I was doubting this last night when we lost power during a wind storm. This morning seemed as bleak. Rather than working on the second Splendid Sampler block (whimsical butterflies), I found myself in my quilt room this morning doing a little Spring cleaning.
For the last few years my primary quilting has been memorial quilts for other people. I loved the challenge of taking a pile of clothes and cutting and piecing until something magical came out of all that sadness. But it drained me and took the joy out of quilting. There were weeks when I couldn't open the door to the quilt room.
And then this Winter I moseyed back in and worked on my log cabin quilt. I always have a simple, mindless scrap project to pick up and put down. I've been piecing this one for 10 years. After completing my block, I realized I only needed two more for the center of a quilt.
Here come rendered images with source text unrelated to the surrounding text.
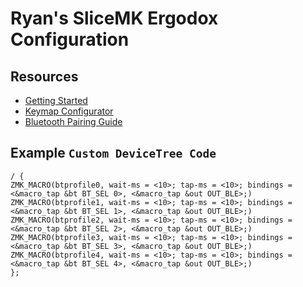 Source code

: # Ryan's SliceMK Ergodox Configuration

## Resources

- [Getting Started](https://www.slicemk.com/pages/ergodox-wireless-guide)
- [Keymap Configurator](https://config.slicemk.com/)
- [Bluetooth Pairing Guide](https://docs.slicemk.com/firmware/zmk/wireless/bluetooth/)

## Example `Custom DeviceTree Code`

```
/ {
ZMK_MACRO(btprofile0, wait-ms = <10>; tap-ms = <10>; bindings = <&macro_tap &bt BT_SEL 0>, <&macro_tap &out OUT_BLE>;)
ZMK_MACRO(btprofile1, wait-ms = <10>; tap-ms = <10>; bindings = <&macro_tap &bt BT_SEL 1>, <&macro_tap &out OUT_BLE>;)
ZMK_MACRO(btprofile2, wait-ms = <10>; tap-ms = <10>; bindings = <&macro_tap &bt BT_SEL 2>, <&macro_tap &out OUT_BLE>;)
ZMK_MACRO(btprofile3, wait-ms = <10>; tap-ms = <10>; bindings = <&macro_tap &bt BT_SEL 3>, <&macro_tap &out OUT_BLE>;)
ZMK_MACRO(btprofile4, wait-ms = <10>; tap-ms = <10>; bindings = <&macro_tap &bt BT_SEL 4>, <&macro_tap &out OUT_BLE>;)
};
``` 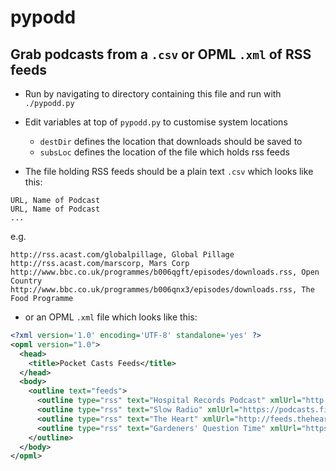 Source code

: # pypodd

## Grab podcasts from a `.csv` or OPML `.xml` of RSS feeds

* Run by navigating to directory containing this file and run with `./pypodd.py`
* Edit variables at top of `pypodd.py` to customise system locations
	* `destDir` defines the location that downloads should be saved to
	* `subsLoc` defines the location of the file which holds rss feeds

* The file holding RSS feeds should be a plain text `.csv` which looks like this:

```
URL, Name of Podcast
URL, Name of Podcast
...
```

e.g. 

```
http://rss.acast.com/globalpillage, Global Pillage
http://rss.acast.com/marscorp, Mars Corp
http://www.bbc.co.uk/programmes/b006qgft/episodes/downloads.rss, Open Country
http://www.bbc.co.uk/programmes/b006qnx3/episodes/downloads.rss, The Food Programme
```

* or an OPML `.xml` file which looks like this:

```xml
<?xml version='1.0' encoding='UTF-8' standalone='yes' ?>
<opml version="1.0">
  <head>
    <title>Pocket Casts Feeds</title>
  </head>
  <body>
    <outline text="feeds">
      <outline type="rss" text="Hospital Records Podcast" xmlUrl="http://podcast.hospitalrecords.com/HospitalRecordsPodcast.xml" />
      <outline type="rss" text="Slow Radio" xmlUrl="https://podcasts.files.bbci.co.uk/p05k5bq0.rss" />
      <outline type="rss" text="The Heart" xmlUrl="http://feeds.theheartradio.org/TheHeartRadio" />
      <outline type="rss" text="Gardeners' Question Time" xmlUrl="https://podcasts.files.bbci.co.uk/b006qp2f.rss" />
    </outline>
  </body>
</opml>
```
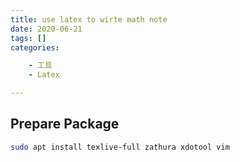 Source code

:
 ```yaml
---
title: use latex to wirte math note
date: 2020-06-21
tags: []
categories: 

    - 工具
    - Latex

---
```


## Prepare Package

``` bash
sudo apt install texlive-full zathura xdotool vim
```
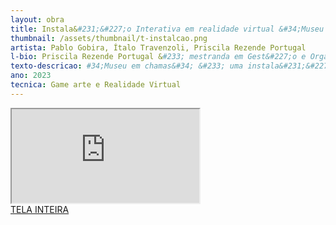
 ```yaml
---
layout: obra
title: Instala&#231;&#227;o Interativa em realidade virtual &#34;Museu em chamas&#34; &#40;2023&#41;
thumbnail: /assets/thumbnail/t-instalcao.png
artista: Pablo Gobira, Ítalo Travenzoli, Priscila Rezende Portugal
l-bio: Priscila Rezende Portugal &#233; mestranda em Gest&#227;o e Organiza&#231;&#227;o do Conhecimento na Escola de Ci&#234;ncia da Informa&#231;&#227;o da UFMG. Bacharela em Artes Plásticas pela Escola Guignard &#40;UEMG&#41;. É membro do grupo de pesquisa, inova&#231;&#227;o e desenvolvimento CNPq Laboratório de Po&#233;ticas Fronteiri&#231;as &#40;LabFront&#41; desde 2018, como bolsista de inicia&#231;&#227;o cient&#237;fica PAPq&#47;PIBIC &#40;2018, 2019&#41; e inicia&#231;&#227;o tecnológica PIBITI &#40;2020&#41;, no qual pesquisa os atravessamentos entre arte, ci&#234;ncia e tecnologia.<br>Pablo Alexandre Gobira de Souza Ricardo &#91;PT&#45;BR&#93; &#233; Professor da Escola Guignard &#40;UEMG&#41;, do PPGArtes &#40;UEMG&#41;, do PPGACPS &#40;UFMG&#41; e do PPGGOC &#40;UFMG&#41;. Coordenador e membro de Câmara de Assessoramento de Ci&#234;ncias Humanas, Sociais, Educa&#231;&#227;o, Letras e Artes da FAPEMIG. Avaliador AD HOC da European Science Foundation, CNPq, CAPES, FAPESB dentre outras ag&#234;ncias nacionais e internacionais e pesquisador produtividade &#40;CNPq&#41;. Coordenador do grupo de pesquisa &#40;CNPq&#41; Laboratório de Po&#233;ticas Fronteiri&#231;as &#91;http&#58;&#47;&#47;labfront.weebly.com. Atua no campo da cultura como curador, escritor e editor de diversos livros .
texto-descricao: #34;Museu em chamas&#34; &#233; uma instala&#231;&#227;o interativa em realidade virtual constru&#237;da como uma game arte. Ao interator &#233; permitido experimentar a situa&#231;&#227;o do museu sofrendo um inc&#234;ndio. O ambiente constru&#237;do &#233; inspirado no Museu Nacional e o inc&#234;ndio que o destruiu em 2 de setembro de 2018 e acaba lan&#231;ando luz sobre sobre a perda do patrimônio art&#237;stico e cultural. A a&#231;&#227;o po&#233;tica tamb&#233;m se ancora nas discuss&#245;es conceituais que operaram há mais de 100 anos no contexto vanguardista, bem como dialoga com ideia de &#34;contemporâneo&#34; em Giorgio Agamben, discutida em artigo publicado por membros do LabFront em 2022 &#40;&#34;O museu em chamas&#58; a perda do patrimônio e as tecnologias digitais sob a luz de um inc&#234;ndio&#34;, de Pablo Gobira e Priscila Rezende Portugal, 2022&#41;.
ano: 2023
tecnica: Game arte e Realidade Virtual
---
```



<iframe class="frame" scrolling="no" src="https://labfront.weebly.com/omuseuemchamas.html"></iframe>
<br>
<a href="https://labfront.weebly.com/omuseuemchamas.html" target="_blank">TELA INTEIRA</a>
And then The Splendid Sampler came along. I only intended to watch (just like I watch the Stitch-along group). I loved seeing the heart blocks filling my Facebook feed, nudging out the political posts and the Flint Water Crisis rants. When the butterflies appeared, I was hooked. There's no way I can keep up with two blocks a week, work, geocache and continue with my online courses, but I can work on the ones I like and make a pretty wall hanging from it.
So this morning, without power, I found myself back in the quilt room cleaning off the table and putting unneeded fabric away. And, lo! What did I find?
My Some Kind of Wonderful project!
Look how beautiful it is! And look how many blocks I completed! And this is not all of them. I even found two more in stages of completion! I had safely tucked them away so all the blocks, pattern pieces and fabric were in one place. After my successful Splendid Sampler heart the other night, I have the urge to pull out my appliqué needles again.
I admit now that when I started this project I was potentially setting myself up to fail. To learn how to appliqué starting with a full size quilt is insane! My mistake was not allowing myself time to learn at my own pace. Which makes it so sweet pulling this old friend out of the pile and picking it up when I can.
Hey, if it takes 10 years to make a log cabin quilt, why am I rushing my applique quilt?